UNIVERSITY
OF
DISTANCE

UN PEU PAR GOÛT, UN PEU PAR NÉCESSITÉ

Ce texte est paru dans L’Almanach des voyageurs no. 1
Éditions Magellan & Cie, 2012

 

La blancheur du lavabo ! La blancheur de l’émail des toilettes ! Du carrelage ! Des murs ! Je passe une semaine de somnolence à Mascate, entre deux séjours aventureux dans les collines de l’extrême Est indien. Mes yeux sont éblouis par la propreté. Ces dernières semaines, toutes les surfaces que j’ai touchées étaient noircies de crasse ; les eaux de nos douches étaient pompées dans des réserves à ciel ouvert, sans filtrage : des vers de terre surgissaient par le robinet de la salle de bain.

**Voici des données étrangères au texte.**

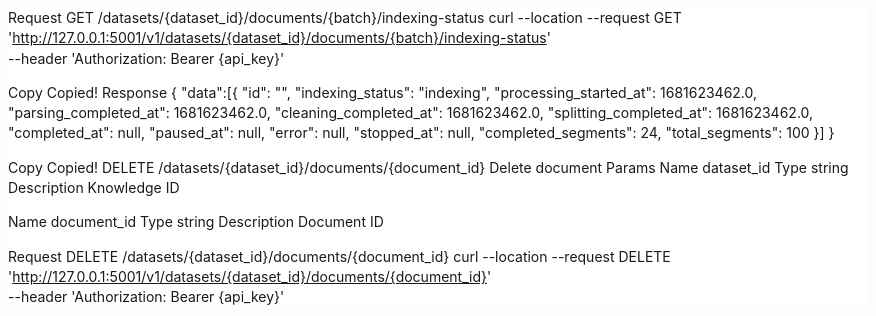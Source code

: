 Request
GET
/datasets/{dataset_id}/documents/{batch}/indexing-status
curl --location --request GET 'http://127.0.0.1:5001/v1/datasets/{dataset_id}/documents/{batch}/indexing-status' \
--header 'Authorization: Bearer {api_key}'

Copy
Copied!
Response
{
  "data":[{
    "id": "",
    "indexing_status": "indexing",
    "processing_started_at": 1681623462.0,
    "parsing_completed_at": 1681623462.0,
    "cleaning_completed_at": 1681623462.0,
    "splitting_completed_at": 1681623462.0,
    "completed_at": null,
    "paused_at": null,
    "error": null,
    "stopped_at": null,
    "completed_segments": 24,
    "total_segments": 100
  }]
}

Copy
Copied!
DELETE
/datasets/{dataset_id}/documents/{document_id}
Delete document
Params
Name
dataset_id
Type
string
Description
Knowledge ID

Name
document_id
Type
string
Description
Document ID

Request
DELETE
/datasets/{dataset_id}/documents/{document_id}
curl --location --request DELETE 'http://127.0.0.1:5001/v1/datasets/{dataset_id}/documents/{document_id}' \
--header 'Authorization: Bearer {api_key}'
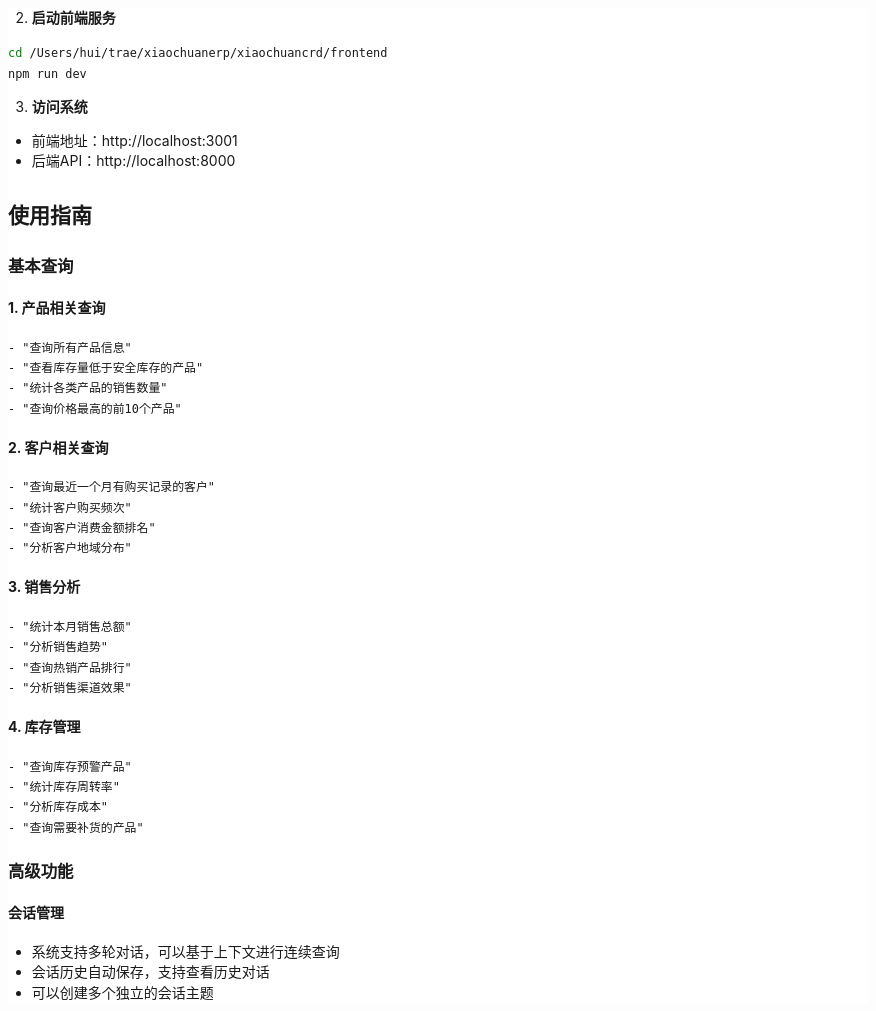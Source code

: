 2. **启动前端服务**
```bash
cd /Users/hui/trae/xiaochuanerp/xiaochuancrd/frontend
npm run dev
```

3. **访问系统**
- 前端地址：http://localhost:3001
- 后端API：http://localhost:8000

## 使用指南

### 基本查询

#### 1. 产品相关查询
```
- "查询所有产品信息"
- "查看库存量低于安全库存的产品"
- "统计各类产品的销售数量"
- "查询价格最高的前10个产品"
```

#### 2. 客户相关查询
```
- "查询最近一个月有购买记录的客户"
- "统计客户购买频次"
- "查询客户消费金额排名"
- "分析客户地域分布"
```

#### 3. 销售分析
```
- "统计本月销售总额"
- "分析销售趋势"
- "查询热销产品排行"
- "分析销售渠道效果"
```

#### 4. 库存管理
```
- "查询库存预警产品"
- "统计库存周转率"
- "分析库存成本"
- "查询需要补货的产品"
```

### 高级功能

#### 会话管理
- 系统支持多轮对话，可以基于上下文进行连续查询
- 会话历史自动保存，支持查看历史对话
- 可以创建多个独立的会话主题
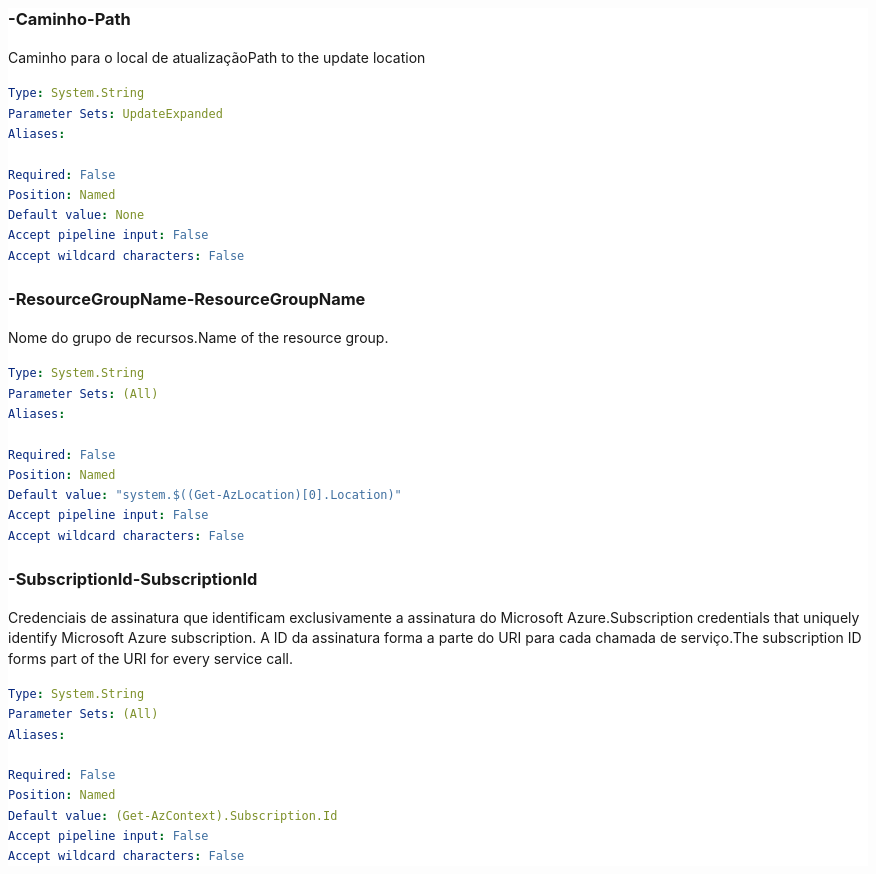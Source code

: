 ### <span data-ttu-id="bfbd9-134">-Caminho</span><span class="sxs-lookup"><span data-stu-id="bfbd9-134">-Path</span></span>
<span data-ttu-id="bfbd9-135">Caminho para o local de atualização</span><span class="sxs-lookup"><span data-stu-id="bfbd9-135">Path to the update location</span></span>

```yaml
Type: System.String
Parameter Sets: UpdateExpanded
Aliases:

Required: False
Position: Named
Default value: None
Accept pipeline input: False
Accept wildcard characters: False

```

### <span data-ttu-id="bfbd9-136">-ResourceGroupName</span><span class="sxs-lookup"><span data-stu-id="bfbd9-136">-ResourceGroupName</span></span>
<span data-ttu-id="bfbd9-137">Nome do grupo de recursos.</span><span class="sxs-lookup"><span data-stu-id="bfbd9-137">Name of the resource group.</span></span>

```yaml
Type: System.String
Parameter Sets: (All)
Aliases:

Required: False
Position: Named
Default value: "system.$((Get-AzLocation)[0].Location)"
Accept pipeline input: False
Accept wildcard characters: False

```

### <span data-ttu-id="bfbd9-138">-SubscriptionId</span><span class="sxs-lookup"><span data-stu-id="bfbd9-138">-SubscriptionId</span></span>
<span data-ttu-id="bfbd9-139">Credenciais de assinatura que identificam exclusivamente a assinatura do Microsoft Azure.</span><span class="sxs-lookup"><span data-stu-id="bfbd9-139">Subscription credentials that uniquely identify Microsoft Azure subscription.</span></span>
<span data-ttu-id="bfbd9-140">A ID da assinatura forma a parte do URI para cada chamada de serviço.</span><span class="sxs-lookup"><span data-stu-id="bfbd9-140">The subscription ID forms part of the URI for every service call.</span></span>

```yaml
Type: System.String
Parameter Sets: (All)
Aliases:

Required: False
Position: Named
Default value: (Get-AzContext).Subscription.Id
Accept pipeline input: False
Accept wildcard characters: False

```
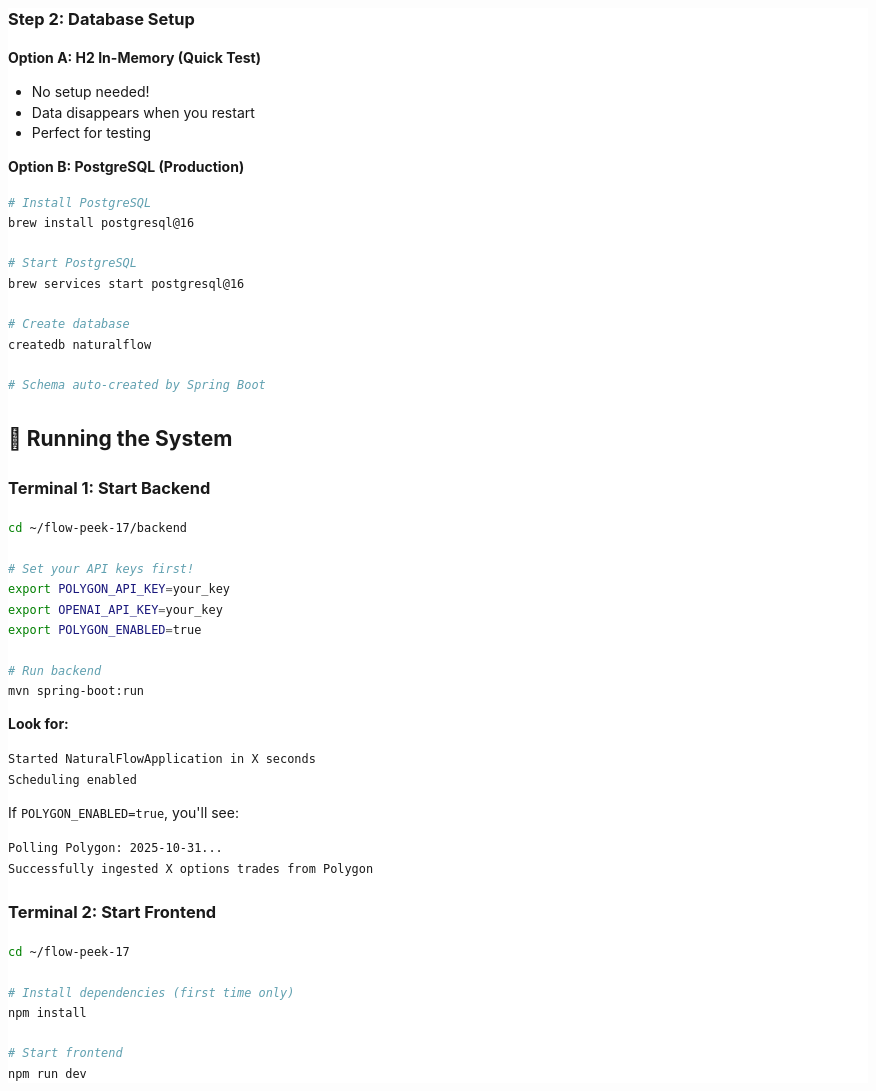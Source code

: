 ### Step 2: Database Setup

**Option A: H2 In-Memory (Quick Test)**
- No setup needed!
- Data disappears when you restart
- Perfect for testing

**Option B: PostgreSQL (Production)**
```bash
# Install PostgreSQL
brew install postgresql@16

# Start PostgreSQL
brew services start postgresql@16

# Create database
createdb naturalflow

# Schema auto-created by Spring Boot
```

## 🚀 Running the System

### Terminal 1: Start Backend

```bash
cd ~/flow-peek-17/backend

# Set your API keys first!
export POLYGON_API_KEY=your_key
export OPENAI_API_KEY=your_key
export POLYGON_ENABLED=true

# Run backend
mvn spring-boot:run
```

**Look for:**
```
Started NaturalFlowApplication in X seconds
Scheduling enabled
```

If `POLYGON_ENABLED=true`, you'll see:
```
Polling Polygon: 2025-10-31...
Successfully ingested X options trades from Polygon
```

### Terminal 2: Start Frontend

```bash
cd ~/flow-peek-17

# Install dependencies (first time only)
npm install

# Start frontend
npm run dev
```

Je me sens à Mascate comme dans le jardin d’une maison de convalescence. Ricochent encore dans mon esprit les bruits chaque jour encaissés, finalement acceptés comme le cadre incontournable, l’architecture, de mon bonheur. Pour donner une idée de la salle des machines dans laquelle j’ai l’impression d’avoir eu la tête coincée pendant soixante jours, j’aurais dû noter l’invention quotidienne du vacarme : travaux lourds, dans l’escalier de l’hôtel, à partir de onze heures du soir, céramiques découpées à la scie électrique. Coups de masse portés dans le mur d’un autre hôtel, cette fois à partir de minuit. Télés à tue-tête au son desquelles les voisins s’endorment, portes ouvertes sur le couloir, familles qui communiquent en hurlant de chambre à chambre. Couloirs résonnant de conversations téléphoniques et de comédies bollywoodiennes superposées. Portes jamais fermées avec la clenche, toujours claquées. Dès qu’une famille ou un groupe investit ses chambres, certains s’endorment à l’intérieur après avoir verrouillé ; ceux qui sont coincés dehors frappent de tous leurs poings pour qu’on leur ouvre. À tout moment de la nuit, à chacune de nos étapes. Contre ma porte, aussi : n’ayant pas retenu le numéro de leur chambre, les nouveaux arrivants se trompent. BAM, BAM, BAM. Et ça continue jusqu’à ce que nous hurlions. Même tard dans la soirée, les réceptionnistes me téléphonent pour s’assurer que « tout va bien » ; ils s’ennuient en bas, un petit coup de fil à l’étranger est une distraction à laquelle ils ne résistent pas. Si je débranchais, ils se déplaceraient, prétextant que ma ligne est « disturbed ». Dans un appartement où je reviens parce qu’il est à peu près calme, une surprise : un nouveau groupe électrogène, juste sous ma fenêtre. Il s’allume et s’éteint, les nuits, au fil des coupures de courant. À la campagne, dans la paix d’un village, la musique d’une fête de mariage est lancée sans prévenir à minuit passé, jusqu’au matin, puis jusqu’au surlendemain ; si nous ne supportions pas, nous n’aurions plus qu’à faire nos valises. J’oublie aussi les haut-parleurs montés sur des pousse-pousse parcourant les villages, ceux des campagnes politiques et ceux des écoles coraniques.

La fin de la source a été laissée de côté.